Defeasible logic, originally created by Donald Nute with a particular concern about efficiency and implementation, is a simple and efficient rule based non-monotonic formalism. Over the year the logic has been developed and extended, and several variants have been proposed.

The main intuition of the logic is to be able to derive “plausible” conclusions from partial and sometimes conflicting information. Conclusions are tentative conclusions, in the sense that a conclusion can be withdrawn when we have new pieces of information.

Language of Defeasible Logic

The knowledge in a Defeasible Theory is organised in facts and rules and superiority relation. Rules are divided into strict rules, defeasible rules and defeaters.

Facts: Facts are indisputable statements.
Strict Rules: Strict rules are rules in the classical sense: whenever the premises are indisputable (e.g., facts) then so is the conclusion.
Defeasible Rules: Defeasible rules are rules that can be defeated by contrary evidence.
Defeaters: Defeaters are rules that cannot be used to draw any conclusions. Their only use is to prevent some conclusions.
Superiority Relation: The superiority relation in a binary relation defined over the set of rules. The superiority relation determines the relative strength of two (conflicting) rules.

Reasoning

Defeasible Logic is a “skeptical” non-monotonic logic, meaning that it does not support contradictory conclusions. Instead Defeasible Logic seeks to resolve conflicts. In cases where there is some support for concluding A but also support for concluding ¬A, Defeasible Logic does not conclude either of them (thus the name “skeptical”). If the support for A has priority over the support for ¬A then A is concluded.

Conclusions can be classified as definite or defeasible. A definite conclusion is a conclusion that cannot be withdrawn when new information is available. A defeasible conclusion is a tentative conclusion that might be withdrawn by new pieces of information. In addition the logic is able to tell whether a conclusion is or is not provable. Thus it is possible to have the following 4 types of conclusions:

Positive definite conclusions: meaning that the conclusion is provable using only facts and strict rules;
Negative definite conclusions: meaning that it is not possible to prove the conclusion using only facts and strict rules;
Positive defeasible conclusions: meaning that the conclusions can be defeasible proved;
Negative defeasible conclusions: meaning that one can show that the conclusion is not even defeasibly provable.
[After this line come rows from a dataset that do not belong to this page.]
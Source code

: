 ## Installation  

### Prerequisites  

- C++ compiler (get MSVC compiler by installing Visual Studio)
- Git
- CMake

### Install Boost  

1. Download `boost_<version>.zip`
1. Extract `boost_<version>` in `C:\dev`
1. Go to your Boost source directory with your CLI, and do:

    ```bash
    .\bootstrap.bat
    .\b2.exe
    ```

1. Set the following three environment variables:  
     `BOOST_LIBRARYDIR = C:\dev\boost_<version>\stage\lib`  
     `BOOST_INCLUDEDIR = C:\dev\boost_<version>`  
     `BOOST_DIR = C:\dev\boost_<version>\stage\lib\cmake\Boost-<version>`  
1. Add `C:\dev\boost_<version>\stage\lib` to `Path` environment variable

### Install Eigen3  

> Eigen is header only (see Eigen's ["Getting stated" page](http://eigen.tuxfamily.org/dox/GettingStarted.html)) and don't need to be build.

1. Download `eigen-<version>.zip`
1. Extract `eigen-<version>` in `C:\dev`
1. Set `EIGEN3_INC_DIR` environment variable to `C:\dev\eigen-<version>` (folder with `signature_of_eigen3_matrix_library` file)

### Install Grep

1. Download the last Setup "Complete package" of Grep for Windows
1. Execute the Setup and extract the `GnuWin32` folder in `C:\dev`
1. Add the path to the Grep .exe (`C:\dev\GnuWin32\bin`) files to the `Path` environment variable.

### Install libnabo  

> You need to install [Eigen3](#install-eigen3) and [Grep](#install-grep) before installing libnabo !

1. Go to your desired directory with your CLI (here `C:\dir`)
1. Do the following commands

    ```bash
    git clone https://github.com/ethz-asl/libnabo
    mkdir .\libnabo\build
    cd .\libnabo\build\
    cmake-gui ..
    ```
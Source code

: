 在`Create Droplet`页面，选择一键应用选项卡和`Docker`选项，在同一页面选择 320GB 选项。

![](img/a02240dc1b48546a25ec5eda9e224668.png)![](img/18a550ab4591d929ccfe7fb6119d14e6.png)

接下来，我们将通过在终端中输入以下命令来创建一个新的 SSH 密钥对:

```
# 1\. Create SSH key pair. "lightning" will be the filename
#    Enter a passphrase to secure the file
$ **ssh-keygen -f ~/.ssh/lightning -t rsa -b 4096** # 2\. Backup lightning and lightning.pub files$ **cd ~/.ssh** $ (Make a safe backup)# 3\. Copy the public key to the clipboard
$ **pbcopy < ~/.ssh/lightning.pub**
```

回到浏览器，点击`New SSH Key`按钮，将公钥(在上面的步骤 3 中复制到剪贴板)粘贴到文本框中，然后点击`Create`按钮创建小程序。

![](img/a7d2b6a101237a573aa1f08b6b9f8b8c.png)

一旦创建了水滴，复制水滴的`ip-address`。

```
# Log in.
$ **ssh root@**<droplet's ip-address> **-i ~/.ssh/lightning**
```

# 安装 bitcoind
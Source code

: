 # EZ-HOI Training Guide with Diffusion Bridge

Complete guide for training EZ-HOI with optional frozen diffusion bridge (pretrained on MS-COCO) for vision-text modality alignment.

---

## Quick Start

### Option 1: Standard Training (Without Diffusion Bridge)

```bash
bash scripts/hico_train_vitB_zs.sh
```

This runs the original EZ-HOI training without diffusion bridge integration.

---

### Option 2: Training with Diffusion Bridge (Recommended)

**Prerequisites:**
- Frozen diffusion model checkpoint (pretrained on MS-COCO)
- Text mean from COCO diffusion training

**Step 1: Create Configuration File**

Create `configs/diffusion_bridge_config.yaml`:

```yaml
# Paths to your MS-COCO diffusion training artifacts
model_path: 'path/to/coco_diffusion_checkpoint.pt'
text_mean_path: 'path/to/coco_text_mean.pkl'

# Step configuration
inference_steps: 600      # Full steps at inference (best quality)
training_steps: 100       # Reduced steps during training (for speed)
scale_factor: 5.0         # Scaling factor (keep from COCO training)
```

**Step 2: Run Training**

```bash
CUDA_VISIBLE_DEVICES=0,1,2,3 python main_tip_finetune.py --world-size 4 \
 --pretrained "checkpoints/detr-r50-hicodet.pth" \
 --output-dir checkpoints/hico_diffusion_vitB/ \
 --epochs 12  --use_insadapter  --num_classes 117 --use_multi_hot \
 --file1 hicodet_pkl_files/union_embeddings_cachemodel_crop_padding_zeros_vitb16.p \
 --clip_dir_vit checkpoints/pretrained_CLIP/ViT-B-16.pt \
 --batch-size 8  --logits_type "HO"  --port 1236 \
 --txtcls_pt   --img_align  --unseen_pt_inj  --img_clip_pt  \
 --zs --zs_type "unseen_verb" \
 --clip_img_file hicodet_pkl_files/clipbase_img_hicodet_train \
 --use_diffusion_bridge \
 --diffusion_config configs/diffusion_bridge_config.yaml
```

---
Strict derivations are obtained by forward chaining of strict rules, while a defeasible conclusion A can be derived if there is a rule whose conclusion is A, whose prerequisites (antecedent) have either already been proved or given in the case at hand (i.e., facts), and any stronger rule whose conclusion is ¬A (the negation of A) has prerequisites that fail to be derived. In other words, a conclusion A is (defeasibly) derivable when:

A is a fact; or
there is an applicable strict or defeasible rule for A, and either

all the rules for ¬A are discarded (i.e., not applicable) or
every applicable rule for ¬A is weaker than an applicable strict or defeasible rule for A.

Alternatively the reasoning process can be explained in terms of arguments with a three phase process:

Give an argument for the conclusion to be proved
Consider all possible counter-arguments for the conclusion
Rebut the counter-arguments

Show that a counter-argument is not valid (e.g., some of the premises do not hold)
Defeat a counter-argument by a stronger argument supporting the conclusion

By changing the definitions of “applicable”, “discarded rules”, “arguments” and “counter-arguments” it is possible to capture several different intuitions of non-monotonic reasoning (e.g., ambiguity propagation vs ambiguity blocking).